I think the main lesson here is to go easy on broad, sweeping generalizations."
- only said, to cover one's self
in animal piss and sit in a bush waiting to shoot one is a total
waste of one's day.
-and just stupid
-wrestling is different than Jiu Jitsu for one. my point was, all the stupid comments you hear through highschool from someone
on the wrestling team - guess they
never took a good look in the mirror. don't tell me there's any enlightenment in that lockerroom.
I guess it's good you don't own a fixed gear with all the broad, sweeping generalizations.
I will go on the record and say guns are stupid too. I'ld rather
get mugged by some guy using Jiu Jitsu than a punk ass fifteen year old with his uncles .22.
Snobby, let me know if you need help with item one.
...i thought it rather self-effacing in that bsnyc/rtms's reply to 'bloody knufuckyoules' didn't bother to mention the upcoming pulitzer prize for best on-line blog writing...
That cat is like totally tough. Would really like to hang with it, not in a weird way or nothin' -- you know what I'm saying, a few beers, maybe arm wrestle ... nothin' gay or nothin'.
Great post today Snob. Also enjoyed your premiere article in Bicycling which came to the house by surprise today ... congratulations on the smooth move to being a monthly columnist, that's a trick!
Here in Michigan motorcyclists are pretty cool. Riding through town last summer I was getting the shit from a carload of kids. Stopped behind them at a light two really nasty bikers (these weren't accountants on factory custom Harley's, these were guys riding dirty chopped English twins and filthy colors) bracketed me at the light - me wearing full team kit, matching helmet, crabon bike, looking pretty damn ... I guess "huntable."
"WHAT THE FUCK IS THEIR PROBLEM?" The nastiest biker asked, pointing to the carload of kids in the car that had just concluded flipping me off and calling me a fag.
"I think they have something against two wheel transporation," I retorted. (No shit, I did, I retorted!)
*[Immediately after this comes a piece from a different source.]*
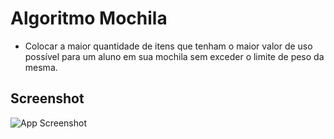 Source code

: # Algoritmo Mochila
- Colocar a maior quantidade de itens que tenham o maior valor de uso possível para um aluno em sua mochila sem exceder o limite de peso da mesma.
## Screenshot
![App Screenshot](https://imgur.com/vQiytvW.png)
"THEN WE'LL JUST HAVE TO GIVE THEM SOME FUCKIN THING TO THINK ABOUT THEN, HUH?"
The light turned and they followed the carload of kids up the road, headed out of town.
I'm waiting for the Quentin Tarantino film of what happened later. Death Proof II.
Freddie 3:15
Sometimes those SUV driving kids do more than just yell...
http://coolerbuddy.blogspot.com/2008/12/evil.html
But you're right, they're the ones I have the most trouble with myself. Kids nowadays...
Yeah I've had cups thrown at me, I've been yelled at, and one time someone told me to "go back to [my] country."
This was in Farmingville, NY. The middle of Suffolk County Long Island.
I think I actually mentioned this in a previous comment.
>>>>there is nothing arousing about wrestling. It's strenuous and often painful
You obviously aren't patronizing the right strip clubs.
rasslin' and wrestling are two very different things.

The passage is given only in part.